5. Shares of Common Stock held directly by TCS Global Equity Master Fund, LP ("TCS Master"). TCS Capital may be deemed to indirectly beneficially own the shares of common stock of the Issuer held directly by TCS Master because TCS Capital serves as the investment manager of TCS Master and has voting and investment power over such securities. Mr. Semler may be deemed to indirectly beneficially own the shares of common stock held directly by TCS Master because of his relationship with TCS Capital. Mr. Semler is the Managing Member of TCS Capital and may be deemed to direct all voting and investment decisions made by TCS Capital.
6. Shares of Common Stock held directly by a certain managed account (the "Managed Account"). TCS Capital may be deemed to indirectly beneficially own the shares of common stock of the Issuer held directly by the Managed Account because TCS Capital serves as the investment manager of the Managed Account and has voting and investment power over such securities. Mr. Semler may be deemed to indirectly beneficially own the shares of common stock held directly by the Managed Account because of his relationship with TCS Capital. Mr. Semler is the Managing Member of TCS Capital and may be deemed to direct all voting and investment decisions made by TCS Capital.
7. Shares of Common Stock held directly by an irrevocable family trust. Mr. Semler's spouse is the trustee of the trust. Mr. Semler disclaims beneficial ownership of the shares of common stock of the Issuer held directly by the irrevocable family trust, and the filing of this report is not an admission that Mr. Semler is the beneficial owner of such securities for purposes of Section 16 or any other purpose.
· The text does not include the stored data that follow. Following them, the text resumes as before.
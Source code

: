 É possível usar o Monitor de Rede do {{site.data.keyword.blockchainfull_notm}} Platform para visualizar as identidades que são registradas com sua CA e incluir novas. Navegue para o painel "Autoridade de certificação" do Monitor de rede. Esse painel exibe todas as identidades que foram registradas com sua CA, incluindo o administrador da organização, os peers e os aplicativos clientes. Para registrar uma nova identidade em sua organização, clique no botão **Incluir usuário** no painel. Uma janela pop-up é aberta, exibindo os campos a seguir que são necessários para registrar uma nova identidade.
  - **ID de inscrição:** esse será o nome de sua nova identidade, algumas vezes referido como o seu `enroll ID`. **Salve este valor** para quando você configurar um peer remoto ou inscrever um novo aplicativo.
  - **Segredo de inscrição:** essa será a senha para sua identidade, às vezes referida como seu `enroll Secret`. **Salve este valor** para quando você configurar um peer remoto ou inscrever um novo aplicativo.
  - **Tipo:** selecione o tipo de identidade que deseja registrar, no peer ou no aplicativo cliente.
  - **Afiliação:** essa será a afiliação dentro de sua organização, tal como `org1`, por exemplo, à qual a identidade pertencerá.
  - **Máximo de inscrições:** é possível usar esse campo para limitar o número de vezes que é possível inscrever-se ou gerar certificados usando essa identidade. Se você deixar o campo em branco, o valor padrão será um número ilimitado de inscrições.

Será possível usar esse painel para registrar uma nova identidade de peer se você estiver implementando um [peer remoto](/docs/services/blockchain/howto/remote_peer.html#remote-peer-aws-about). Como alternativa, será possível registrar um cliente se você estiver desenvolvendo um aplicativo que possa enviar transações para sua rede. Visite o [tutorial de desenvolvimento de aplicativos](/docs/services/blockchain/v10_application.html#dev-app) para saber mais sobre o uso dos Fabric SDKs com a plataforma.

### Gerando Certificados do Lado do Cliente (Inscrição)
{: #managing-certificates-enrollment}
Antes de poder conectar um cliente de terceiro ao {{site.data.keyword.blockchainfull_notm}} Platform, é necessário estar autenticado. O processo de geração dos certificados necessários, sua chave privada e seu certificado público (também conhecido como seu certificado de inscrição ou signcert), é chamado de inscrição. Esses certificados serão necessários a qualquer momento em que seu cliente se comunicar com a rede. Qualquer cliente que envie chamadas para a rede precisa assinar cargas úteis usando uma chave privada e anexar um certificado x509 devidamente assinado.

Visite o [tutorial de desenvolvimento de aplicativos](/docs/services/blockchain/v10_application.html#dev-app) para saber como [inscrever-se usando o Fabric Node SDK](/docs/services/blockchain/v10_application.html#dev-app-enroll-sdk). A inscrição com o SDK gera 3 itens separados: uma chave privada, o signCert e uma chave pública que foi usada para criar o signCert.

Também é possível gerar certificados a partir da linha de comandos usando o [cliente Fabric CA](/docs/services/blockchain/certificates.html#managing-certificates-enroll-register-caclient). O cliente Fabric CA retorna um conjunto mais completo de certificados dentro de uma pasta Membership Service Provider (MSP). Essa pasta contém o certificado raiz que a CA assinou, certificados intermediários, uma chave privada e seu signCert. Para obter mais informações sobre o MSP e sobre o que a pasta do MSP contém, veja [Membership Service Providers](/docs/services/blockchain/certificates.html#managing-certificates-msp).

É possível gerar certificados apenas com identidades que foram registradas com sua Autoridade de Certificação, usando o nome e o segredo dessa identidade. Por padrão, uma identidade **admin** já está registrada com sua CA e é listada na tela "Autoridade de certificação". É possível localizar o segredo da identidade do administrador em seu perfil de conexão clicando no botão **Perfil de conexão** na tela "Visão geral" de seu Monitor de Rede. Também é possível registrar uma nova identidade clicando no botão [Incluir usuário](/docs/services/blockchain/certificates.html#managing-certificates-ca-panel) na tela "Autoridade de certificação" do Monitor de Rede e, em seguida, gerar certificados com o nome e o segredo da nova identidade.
/s/ Eric Semler 12/31/2015
TCS Capital Management, LLC, By: /s/ Eric Semler, Managing Member 12/31/2015
** Signature of Reporting Person Date
Reminder: Report on a separate line for each class of securities beneficially owned directly or indirectly.
* If the form is filed by more than one reporting person, see Instruction 4 (b)(v).
** Intentional misstatements or omissions of facts constitute Federal Criminal Violations See 18 U.S.C. 1001 and 15 U.S.C. 78ff(a).